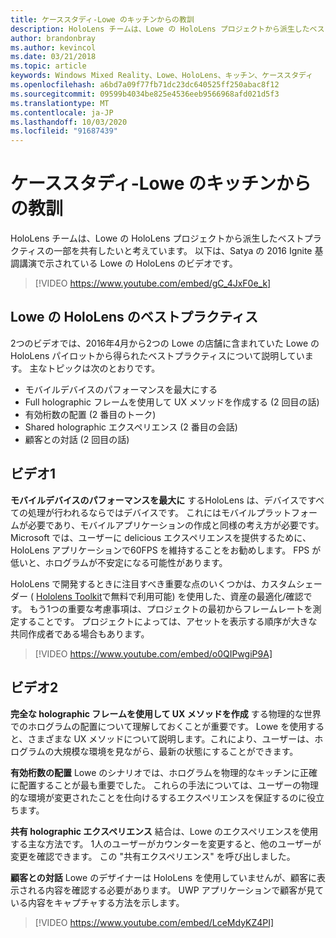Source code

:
```yaml
---
title: ケーススタディ-Lowe のキッチンからの教訓
description: HoloLens チームは、Lowe の HoloLens プロジェクトから派生したベストプラクティスの一部を共有したいと考えています。
author: brandonbray
ms.author: kevincol
ms.date: 03/21/2018
ms.topic: article
keywords: Windows Mixed Reality、Lowe、HoloLens、キッチン、ケーススタディ
ms.openlocfilehash: a6bd7a09f77fb71dc23dc640525ff250abac8f12
ms.sourcegitcommit: 09599b4034be825e4536eeb9566968afd021d5f3
ms.translationtype: MT
ms.contentlocale: ja-JP
ms.lasthandoff: 10/03/2020
ms.locfileid: "91687439"
---
```

# <a name="case-study---lessons-from-the-lowes-kitchen"></a>ケーススタディ-Lowe のキッチンからの教訓

HoloLens チームは、Lowe の HoloLens プロジェクトから派生したベストプラクティスの一部を共有したいと考えています。 以下は、Satya の 2016 Ignite 基調講演で示されている Lowe の HoloLens のビデオです。
<br>
>[!VIDEO https://www.youtube.com/embed/gC_4JxF0e_k]

## <a name="lowes-hololens-best-practices"></a>Lowe の HoloLens のベストプラクティス

2つのビデオでは、2016年4月から2つの Lowe の店舗に含まれていた Lowe の HoloLens パイロットから得られたベストプラクティスについて説明しています。 主なトピックは次のとおりです。
* モバイルデバイスのパフォーマンスを最大にする
* Full holographic フレームを使用して UX メソッドを作成する (2 回目の話)
* 有効桁数の配置 (2 番目のトーク)
* Shared holographic エクスペリエンス (2 番目の会話)
* 顧客との対話 (2 回目の話)

## <a name="video-1"></a>ビデオ1

**モバイルデバイスのパフォーマンスを最大に** するHoloLens は、デバイスですべての処理が行われるならではデバイスです。 これにはモバイルプラットフォームが必要であり、モバイルアプリケーションの作成と同様の考え方が必要です。 Microsoft では、ユーザーに delicious エクスペリエンスを提供するために、HoloLens アプリケーションで60FPS を維持することをお勧めします。 FPS が低いと、ホログラムが不安定になる可能性があります。

HoloLens で開発するときに注目すべき重要な点のいくつかは、カスタムシェーダー ( [Hololens Toolkit](https://github.com/Microsoft/HoloToolkit-Unity)で無料で利用可能) を使用した、資産の最適化/確認です。 もう1つの重要な考慮事項は、プロジェクトの最初からフレームレートを測定することです。 プロジェクトによっては、アセットを表示する順序が大きな共同作成者である場合もあります。
<br>
>[!VIDEO https://www.youtube.com/embed/o0QIPwgiP9A]

## <a name="video-2"></a>ビデオ2

**完全な holographic フレームを使用して UX メソッドを作成** する物理的な世界でのホログラムの配置について理解しておくことが重要です。 Lowe を使用すると、さまざまな UX メソッドについて説明します。これにより、ユーザーは、ホログラムの大規模な環境を見ながら、最新の状態にすることができます。

**有効桁数の配置** Lowe のシナリオでは、ホログラムを物理的なキッチンに正確に配置することが最も重要でした。 これらの手法については、ユーザーの物理的な環境が変更されたことを仕向けるするエクスペリエンスを保証するのに役立ちます。

**共有 holographic エクスペリエンス** 結合は、Lowe のエクスペリエンスを使用する主な方法です。 1人のユーザーがカウンターを変更すると、他のユーザーが変更を確認できます。 この "共有エクスペリエンス" を呼び出しました。

**顧客との対話** Lowe のデザイナーは HoloLens を使用していませんが、顧客に表示される内容を確認する必要があります。 UWP アプリケーションで顧客が見ている内容をキャプチャする方法を示します。
<br>
>[!VIDEO https://www.youtube.com/embed/LceMdyKZ4PI]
☆ ☆ ☆ ☆
(WHAT NEEDS TO BE DONE): Every line of the records above should be copied exactly, while the pictures are left behind.

(SOLVED PROBLEM):
Source code

:
```yaml
---
title: ケーススタディ-Lowe のキッチンからの教訓
description: HoloLens チームは、Lowe の HoloLens プロジェクトから派生したベストプラクティスの一部を共有したいと考えています。
author: brandonbray
ms.author: kevincol
ms.date: 03/21/2018
ms.topic: article
keywords: Windows Mixed Reality、Lowe、HoloLens、キッチン、ケーススタディ
ms.openlocfilehash: a6bd7a09f77fb71dc23dc640525ff250abac8f12
ms.sourcegitcommit: 09599b4034be825e4536eeb9566968afd021d5f3
ms.translationtype: MT
ms.contentlocale: ja-JP
ms.lasthandoff: 10/03/2020
ms.locfileid: "91687439"
---
```

# <a name="case-study---lessons-from-the-lowes-kitchen"></a>ケーススタディ-Lowe のキッチンからの教訓

HoloLens チームは、Lowe の HoloLens プロジェクトから派生したベストプラクティスの一部を共有したいと考えています。 以下は、Satya の 2016 Ignite 基調講演で示されている Lowe の HoloLens のビデオです。
<br>
>[!VIDEO https://www.youtube.com/embed/gC_4JxF0e_k]

## <a name="lowes-hololens-best-practices"></a>Lowe の HoloLens のベストプラクティス

2つのビデオでは、2016年4月から2つの Lowe の店舗に含まれていた Lowe の HoloLens パイロットから得られたベストプラクティスについて説明しています。 主なトピックは次のとおりです。
* モバイルデバイスのパフォーマンスを最大にする
* Full holographic フレームを使用して UX メソッドを作成する (2 回目の話)
* 有効桁数の配置 (2 番目のトーク)
* Shared holographic エクスペリエンス (2 番目の会話)
* 顧客との対話 (2 回目の話)

## <a name="video-1"></a>ビデオ1

**モバイルデバイスのパフォーマンスを最大に** するHoloLens は、デバイスですべての処理が行われるならではデバイスです。 これにはモバイルプラットフォームが必要であり、モバイルアプリケーションの作成と同様の考え方が必要です。 Microsoft では、ユーザーに delicious エクスペリエンスを提供するために、HoloLens アプリケーションで60FPS を維持することをお勧めします。 FPS が低いと、ホログラムが不安定になる可能性があります。

HoloLens で開発するときに注目すべき重要な点のいくつかは、カスタムシェーダー ( [Hololens Toolkit](https://github.com/Microsoft/HoloToolkit-Unity)で無料で利用可能) を使用した、資産の最適化/確認です。 もう1つの重要な考慮事項は、プロジェクトの最初からフレームレートを測定することです。 プロジェクトによっては、アセットを表示する順序が大きな共同作成者である場合もあります。
<br>
>[!VIDEO https://www.youtube.com/embed/o0QIPwgiP9A]

## <a name="video-2"></a>ビデオ2

**完全な holographic フレームを使用して UX メソッドを作成** する物理的な世界でのホログラムの配置について理解しておくことが重要です。 Lowe を使用すると、さまざまな UX メソッドについて説明します。これにより、ユーザーは、ホログラムの大規模な環境を見ながら、最新の状態にすることができます。

**有効桁数の配置** Lowe のシナリオでは、ホログラムを物理的なキッチンに正確に配置することが最も重要でした。 これらの手法については、ユーザーの物理的な環境が変更されたことを仕向けるするエクスペリエンスを保証するのに役立ちます。

**共有 holographic エクスペリエンス** 結合は、Lowe のエクスペリエンスを使用する主な方法です。 1人のユーザーがカウンターを変更すると、他のユーザーが変更を確認できます。 この "共有エクスペリエンス" を呼び出しました。

**顧客との対話** Lowe のデザイナーは HoloLens を使用していませんが、顧客に表示される内容を確認する必要があります。 UWP アプリケーションで顧客が見ている内容をキャプチャする方法を示します。
<br>
>[!VIDEO https://www.youtube.com/embed/LceMdyKZ4PI]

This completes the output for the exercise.